| Hello!, I'm the original owner of this tweet & new to HN. I never expected this to go crazy at this scale. A big thank you to @rukshn for sharing it here. My apologies for the narrow requirement definition (had to limit it to 280 chars :) What I intended was to build the UI from scratch & the logic all within JS. Learnt a lot from all these contributions & keep 'em coming. Since everybody is into plain JS, here's my version: 279 chars, No HTML injection/document.write(), can add, strike-through & clear the whole list a=document;x=a.body;b=(d,t)=>{return d.appendChild(a.createElement(t))};c=(e,v)=>{e.innerHTML=v;return e};i=b(x,"input");c(b(x,"a"),"+").onclick=_=>{c(b(o,"li"),i.value).onclick=(e)=>{e.target.style.textDecoration="line-through"}};o=b(x,"ol");c(b(x,"a"),"X").onclick=_=>{c(o,'')} https://jsbin.com/weyijorila/edit?html,output |
As it stands, the use of innerHTML is bad, because it allows an injection attack (which amuses me given you said “no HTML injection”—though I know what you meant by that); you should use innerText instead. (You should always think very carefully before setting innerHTML or doing other similar tricks like the insertAdjacentHTML that I used in mine.)
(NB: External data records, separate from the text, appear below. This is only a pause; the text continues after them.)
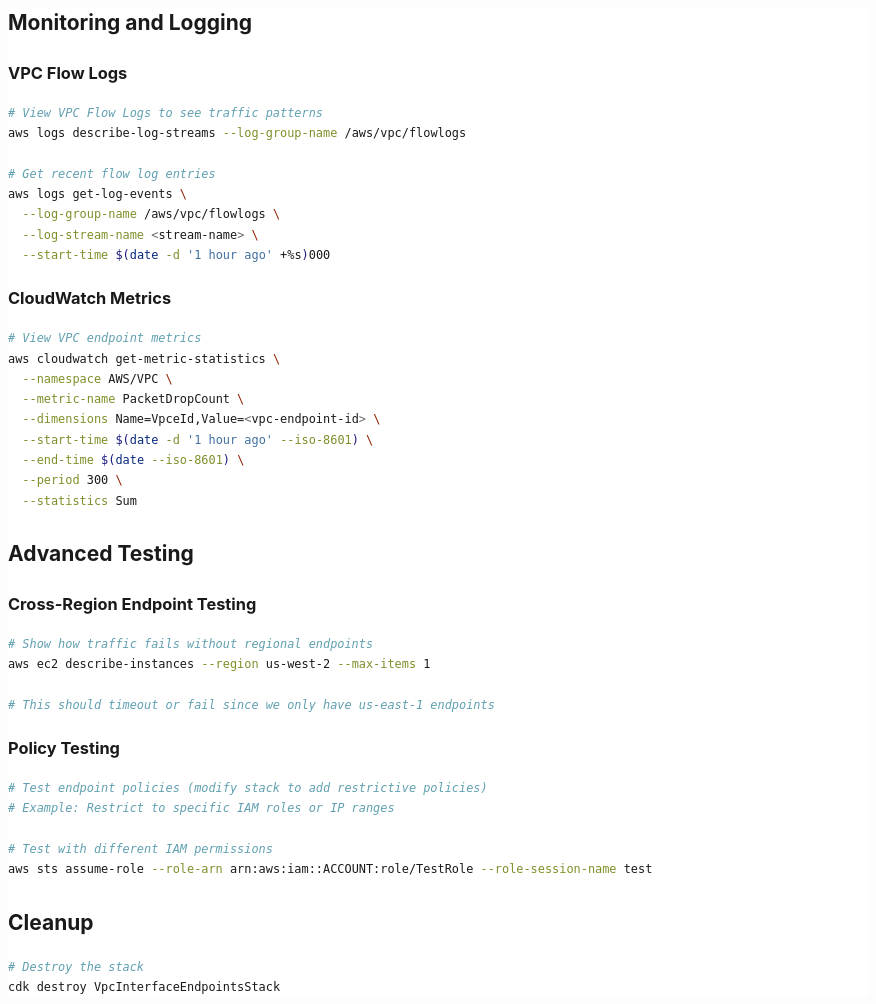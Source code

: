 ## Monitoring and Logging

### VPC Flow Logs
```bash
# View VPC Flow Logs to see traffic patterns
aws logs describe-log-streams --log-group-name /aws/vpc/flowlogs

# Get recent flow log entries
aws logs get-log-events \
  --log-group-name /aws/vpc/flowlogs \
  --log-stream-name <stream-name> \
  --start-time $(date -d '1 hour ago' +%s)000
```

### CloudWatch Metrics
```bash
# View VPC endpoint metrics
aws cloudwatch get-metric-statistics \
  --namespace AWS/VPC \
  --metric-name PacketDropCount \
  --dimensions Name=VpceId,Value=<vpc-endpoint-id> \
  --start-time $(date -d '1 hour ago' --iso-8601) \
  --end-time $(date --iso-8601) \
  --period 300 \
  --statistics Sum
```

## Advanced Testing

### Cross-Region Endpoint Testing
```bash
# Show how traffic fails without regional endpoints
aws ec2 describe-instances --region us-west-2 --max-items 1

# This should timeout or fail since we only have us-east-1 endpoints
```

### Policy Testing
```bash
# Test endpoint policies (modify stack to add restrictive policies)
# Example: Restrict to specific IAM roles or IP ranges

# Test with different IAM permissions
aws sts assume-role --role-arn arn:aws:iam::ACCOUNT:role/TestRole --role-session-name test
```

## Cleanup
```bash
# Destroy the stack
cdk destroy VpcInterfaceEndpointsStack
```
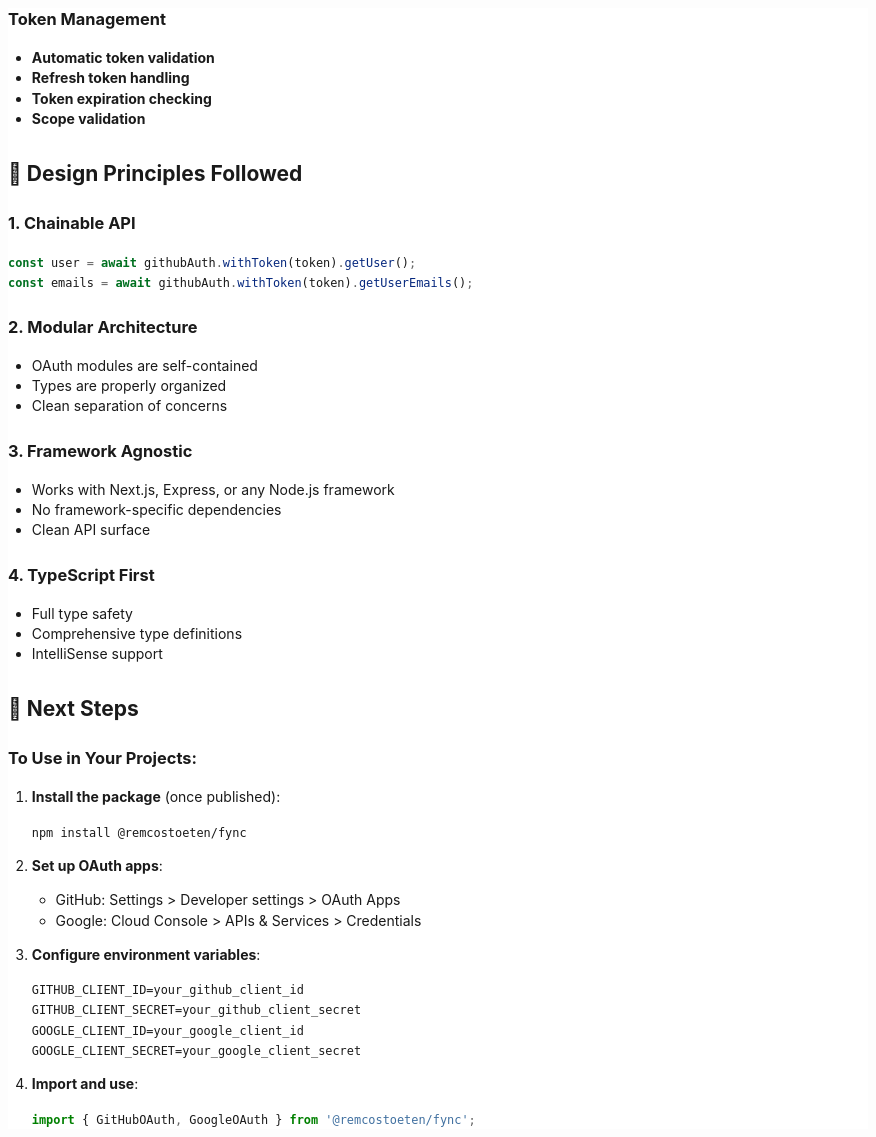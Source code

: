 ### Token Management
- **Automatic token validation**
- **Refresh token handling**
- **Token expiration checking**
- **Scope validation**

## 🎯 Design Principles Followed

### 1. Chainable API
```typescript
const user = await githubAuth.withToken(token).getUser();
const emails = await githubAuth.withToken(token).getUserEmails();
```

### 2. Modular Architecture
- OAuth modules are self-contained
- Types are properly organized
- Clean separation of concerns

### 3. Framework Agnostic
- Works with Next.js, Express, or any Node.js framework
- No framework-specific dependencies
- Clean API surface

### 4. TypeScript First
- Full type safety
- Comprehensive type definitions
- IntelliSense support

## 🚀 Next Steps

### To Use in Your Projects:

1. **Install the package** (once published):
   ```bash
   npm install @remcostoeten/fync
   ```

2. **Set up OAuth apps**:
   - GitHub: Settings > Developer settings > OAuth Apps
   - Google: Cloud Console > APIs & Services > Credentials

3. **Configure environment variables**:
   ```env
   GITHUB_CLIENT_ID=your_github_client_id
   GITHUB_CLIENT_SECRET=your_github_client_secret
   GOOGLE_CLIENT_ID=your_google_client_id
   GOOGLE_CLIENT_SECRET=your_google_client_secret
   ```

4. **Import and use**:
   ```typescript
   import { GitHubOAuth, GoogleOAuth } from '@remcostoeten/fync';
   ```
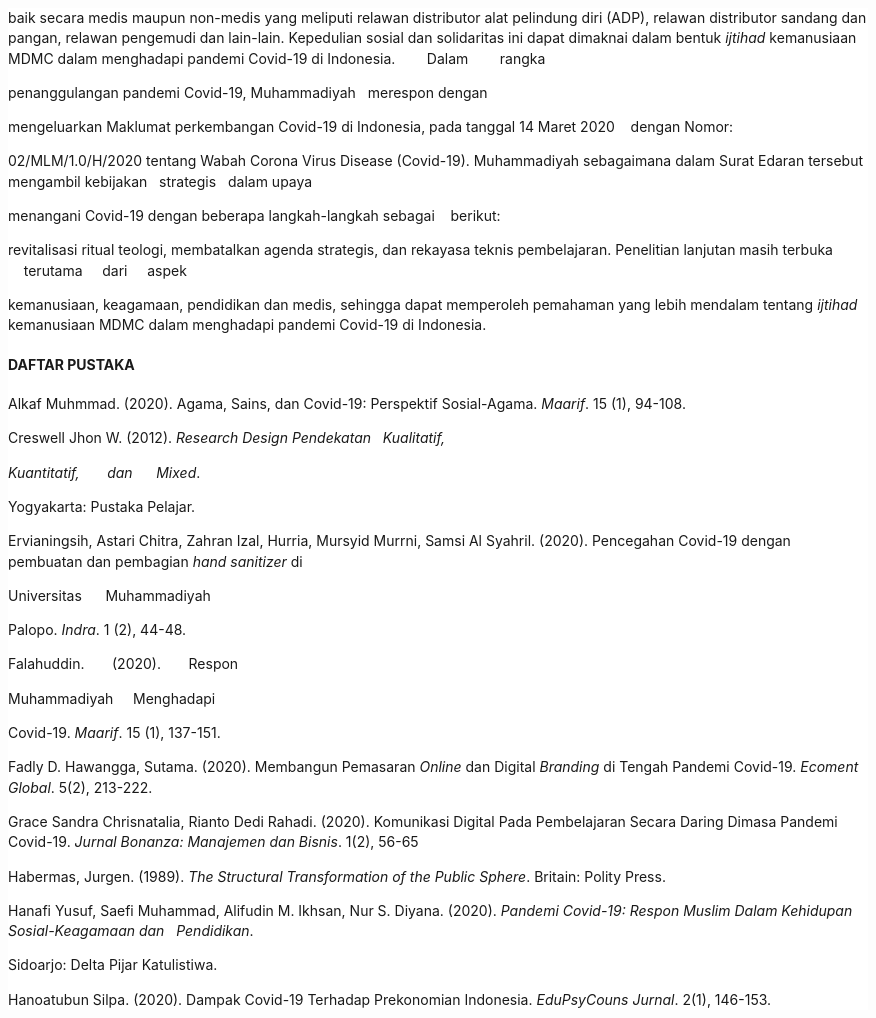<p><span class="font4">baik secara medis maupun non-medis yang meliputi relawan distributor alat pelindung diri (ADP), relawan distributor sandang dan pangan, relawan pengemudi dan lain-lain. Kepedulian sosial dan solidaritas ini dapat dimaknai dalam bentuk </span><span class="font4" style="font-style:italic;">ijtihad</span><span class="font4"> kemanusiaan MDMC dalam menghadapi pandemi Covid-19 di Indonesia. &nbsp;&nbsp;&nbsp;&nbsp;&nbsp;&nbsp;&nbsp;Dalam &nbsp;&nbsp;&nbsp;&nbsp;&nbsp;&nbsp;&nbsp;rangka</span></p>
<p><span class="font4">penanggulangan pandemi Covid-19, Muhammadiyah &nbsp;&nbsp;merespon dengan</span></p>
<p><span class="font4">mengeluarkan Maklumat perkembangan Covid-19 di Indonesia, pada tanggal 14 Maret 2020 &nbsp;&nbsp;&nbsp;dengan Nomor:</span></p>
<p><span class="font4">02/MLM/1.0/H/2020 tentang Wabah Corona Virus Disease (Covid-19). Muhammadiyah sebagaimana dalam Surat Edaran tersebut mengambil kebijakan &nbsp;&nbsp;strategis &nbsp;&nbsp;dalam upaya</span></p>
<p><span class="font4">menangani Covid-19 dengan beberapa langkah-langkah sebagai &nbsp;&nbsp;&nbsp;berikut:</span></p>
<p><span class="font4">revitalisasi ritual teologi, membatalkan agenda strategis, dan rekayasa teknis pembelajaran. Penelitian lanjutan masih terbuka &nbsp;&nbsp;&nbsp;&nbsp;terutama &nbsp;&nbsp;&nbsp;&nbsp;dari &nbsp;&nbsp;&nbsp;&nbsp;aspek</span></p>
<p><span class="font4">kemanusiaan, keagamaan, pendidikan dan medis, sehingga dapat memperoleh pemahaman yang lebih mendalam tentang </span><span class="font4" style="font-style:italic;">ijtihad</span><span class="font4"> kemanusiaan MDMC dalam menghadapi pandemi Covid-19 di Indonesia.</span></p>
<h4><a name="bookmark22"></a><span class="font4" style="font-weight:bold;"><a name="bookmark23"></a>DAFTAR PUSTAKA</span></h4>
<p><span class="font4">Alkaf Muhmmad. (2020). Agama, Sains, dan Covid-19: Perspektif Sosial-Agama. </span><span class="font4" style="font-style:italic;">Maarif</span><span class="font4">. 15 (1), 94-108.</span></p>
<p><span class="font4">Creswell Jhon W. (2012). </span><span class="font4" style="font-style:italic;">Research Design Pendekatan &nbsp;&nbsp;Kualitatif,</span></p>
<p><span class="font4" style="font-style:italic;">Kuantitatif, &nbsp;&nbsp;&nbsp;&nbsp;&nbsp;&nbsp;dan &nbsp;&nbsp;&nbsp;&nbsp;&nbsp;Mixed</span><span class="font4">.</span></p>
<p><span class="font4">Yogyakarta: Pustaka Pelajar.</span></p>
<p><span class="font4">Ervianingsih, Astari Chitra, Zahran Izal, Hurria, Mursyid Murrni, Samsi Al Syahril. (2020). Pencegahan Covid-19 dengan pembuatan dan pembagian </span><span class="font4" style="font-style:italic;">hand sanitizer</span><span class="font4"> di</span></p>
<p><span class="font4">Universitas &nbsp;&nbsp;&nbsp;&nbsp;&nbsp;Muhammadiyah</span></p>
<p><span class="font4">Palopo. </span><span class="font4" style="font-style:italic;">Indra</span><span class="font4">. 1 (2), 44-48.</span></p>
<p><span class="font4">Falahuddin. &nbsp;&nbsp;&nbsp;&nbsp;&nbsp;&nbsp;(2020). &nbsp;&nbsp;&nbsp;&nbsp;&nbsp;&nbsp;Respon</span></p>
<p><span class="font4">Muhammadiyah &nbsp;&nbsp;&nbsp;&nbsp;Menghadapi</span></p>
<p><span class="font4">Covid-19. </span><span class="font4" style="font-style:italic;">Maarif</span><span class="font4">. 15 (1), 137-151.</span></p>
<p><span class="font4">Fadly D. Hawangga, Sutama. (2020). Membangun Pemasaran </span><span class="font4" style="font-style:italic;">Online</span><span class="font4"> dan Digital </span><span class="font4" style="font-style:italic;">Branding</span><span class="font4"> di Tengah Pandemi Covid-19. </span><span class="font4" style="font-style:italic;">Ecoment Global</span><span class="font4">. 5(2), 213-222.</span></p>
<p><span class="font4">Grace Sandra Chrisnatalia, Rianto Dedi Rahadi. (2020). Komunikasi Digital Pada Pembelajaran Secara Daring Dimasa Pandemi Covid-19. </span><span class="font4" style="font-style:italic;">Jurnal Bonanza: Manajemen dan Bisnis</span><span class="font4">. 1(2), 56-65</span></p>
<p><span class="font4">Habermas, Jurgen. (1989). </span><span class="font4" style="font-style:italic;">The Structural Transformation of the Public Sphere</span><span class="font4">. Britain: Polity Press.</span></p>
<p><span class="font4">Hanafi Yusuf, Saefi Muhammad, Alifudin M. Ikhsan, Nur S. Diyana. (2020). </span><span class="font4" style="font-style:italic;">Pandemi Covid-19: Respon Muslim Dalam Kehidupan Sosial-Keagamaan dan &nbsp;&nbsp;Pendidikan</span><span class="font4">.</span></p>
<p><span class="font4">Sidoarjo: Delta Pijar Katulistiwa.</span></p>
<p><span class="font4">Hanoatubun Silpa. (2020). Dampak Covid-19 Terhadap Prekonomian Indonesia. </span><span class="font4" style="font-style:italic;">EduPsyCouns Jurnal</span><span class="font4">. 2(1), 146-153.</span></p>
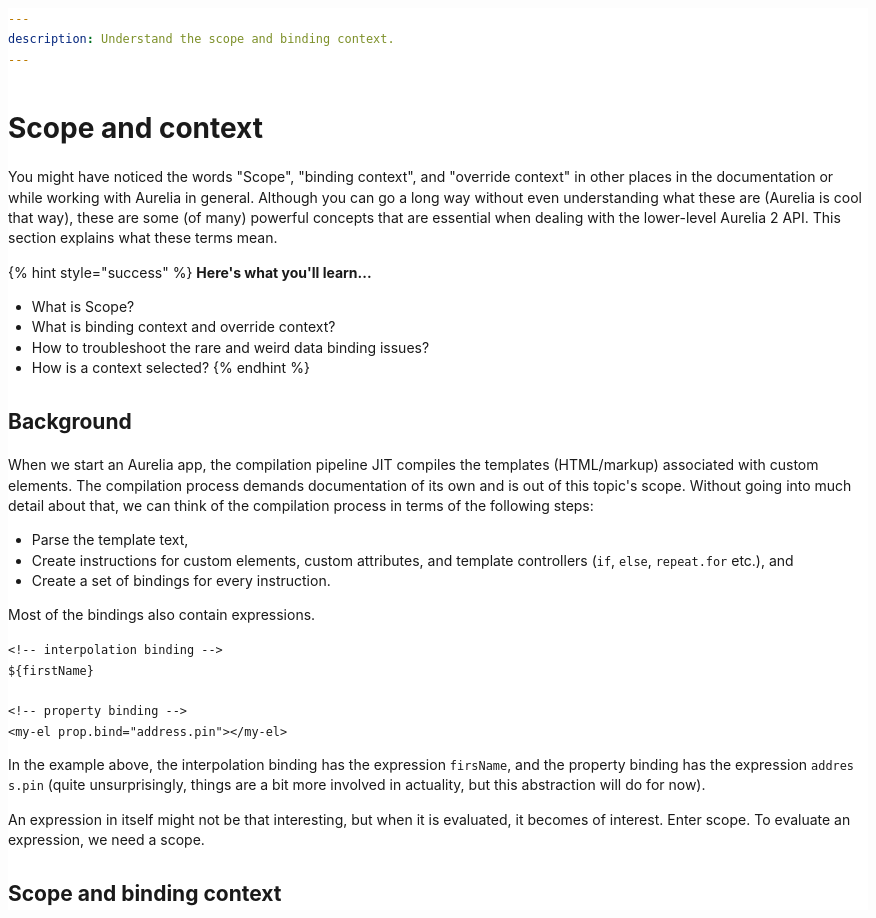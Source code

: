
 ```yaml
---
description: Understand the scope and binding context.
---
```


# Scope and context

You might have noticed the words "Scope", "binding context", and "override context" in other places in the documentation or while working with Aurelia in general. Although you can go a long way without even understanding what these are (Aurelia is cool that way), these are some (of many) powerful concepts that are essential when dealing with the lower-level Aurelia 2 API. This section explains what these terms mean.

{% hint style="success" %}
**Here's what you'll learn...**

* What is Scope?
* What is binding context and override context?
* How to troubleshoot the rare and weird data binding issues?
* How is a context selected?
{% endhint %}

## Background

When we start an Aurelia app, the compilation pipeline JIT compiles the templates (HTML/markup) associated with custom elements. The compilation process demands documentation of its own and is out of this topic's scope. Without going into much detail about that, we can think of the compilation process in terms of the following steps:

* Parse the template text,
* Create instructions for custom elements, custom attributes, and template controllers (`if`, `else`, `repeat.for` etc.), and
* Create a set of bindings for every instruction.

Most of the bindings also contain expressions.

```markup
<!-- interpolation binding -->
${firstName}

<!-- property binding -->
<my-el prop.bind="address.pin"></my-el>
```

In the example above, the interpolation binding has the expression `firsName`, and the property binding has the expression `address.pin` (quite unsurprisingly, things are a bit more involved in actuality, but this abstraction will do for now).&#x20;

An expression in itself might not be that interesting, but when it is evaluated, it becomes of interest. Enter scope. To evaluate an expression, we need a scope.

## Scope and binding context
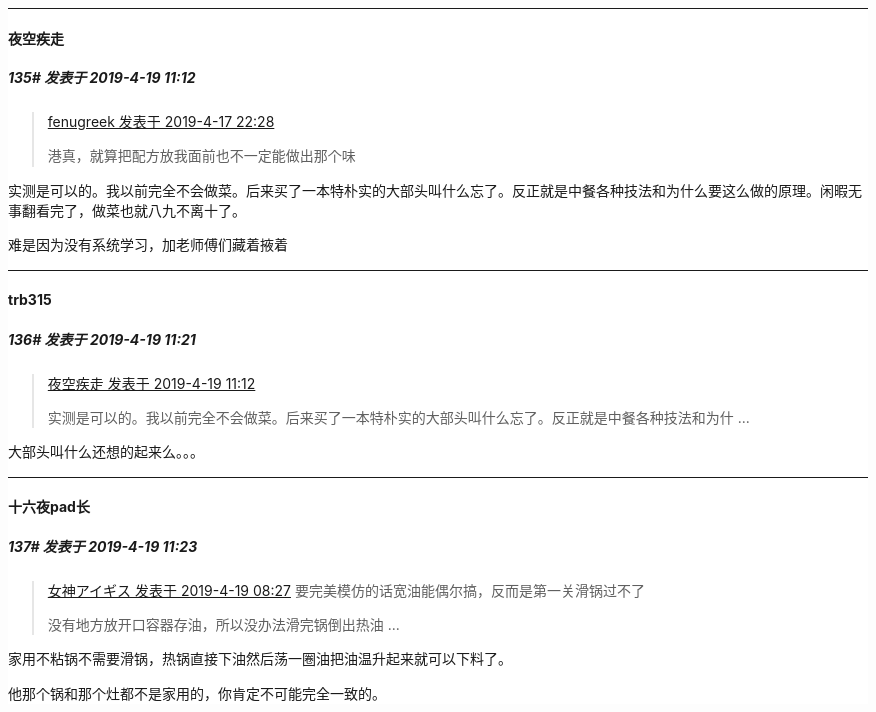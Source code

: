 




*****

####  夜空疾走  
##### 135#       发表于 2019-4-19 11:12



<blockquote><a href="httphttps://bbs.saraba1st.com/2b/forum.php?mod=redirect&amp;goto=findpost&amp;pid=43345114&amp;ptid=1825112" target="_blank">fenugreek 发表于 2019-4-17 22:28</a>

港真，就算把配方放我面前也不一定能做出那个味</blockquote>
实测是可以的。我以前完全不会做菜。后来买了一本特朴实的大部头叫什么忘了。反正就是中餐各种技法和为什么要这么做的原理。闲暇无事翻看完了，做菜也就八九不离十了。


难是因为没有系统学习，加老师傅们藏着掖着







*****

####  trb315  
##### 136#       发表于 2019-4-19 11:21



<blockquote><a href="httphttps://bbs.saraba1st.com/2b/forum.php?mod=redirect&amp;goto=findpost&amp;pid=43365072&amp;ptid=1825112" target="_blank">夜空疾走 发表于 2019-4-19 11:12</a>

实测是可以的。我以前完全不会做菜。后来买了一本特朴实的大部头叫什么忘了。反正就是中餐各种技法和为什 ...</blockquote>
大部头叫什么还想的起来么。。。







*****

####  十六夜pad长  
##### 137#       发表于 2019-4-19 11:23



<blockquote><a href="httphttps://bbs.saraba1st.com/2b/forum.php?mod=redirect&amp;goto=findpost&amp;pid=43362786&amp;ptid=1825112" target="_blank">女神アイギス 发表于 2019-4-19 08:27</a>
要完美模仿的话宽油能偶尔搞，反而是第一关滑锅过不了

没有地方放开口容器存油，所以没办法滑完锅倒出热油 ...</blockquote>
家用不粘锅不需要滑锅，热锅直接下油然后荡一圈油把油温升起来就可以下料了。

他那个锅和那个灶都不是家用的，你肯定不可能完全一致的。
There’s also some low-hanging fruit for golfing here:
• appendChild can be replaced with append (this sheds IE support, which I think is reasonable).
• You have arrow functions containing only a return statement; there’s a form that returns the expression: `a => { return b; }` can be written as just `a => b`. Also often in such golfing exercises if you have a function that has no return value, you can just drop the braces and let it return a value anyway, for two characters of savings.
• I said I liked the b and c functions, but it turns out that merging them ends up saving 7 characters in this case, because all but one of the invocations uses both.
Beyond that, I object strenuously to the use of <a onclick=…>+</a> for what is functionally a button, as it’s completely inaccessible to screen readers and the likes (it’s not focusable, isn’t announced as anything, and it doesn’t respond to the keyboard). Use <button> instead.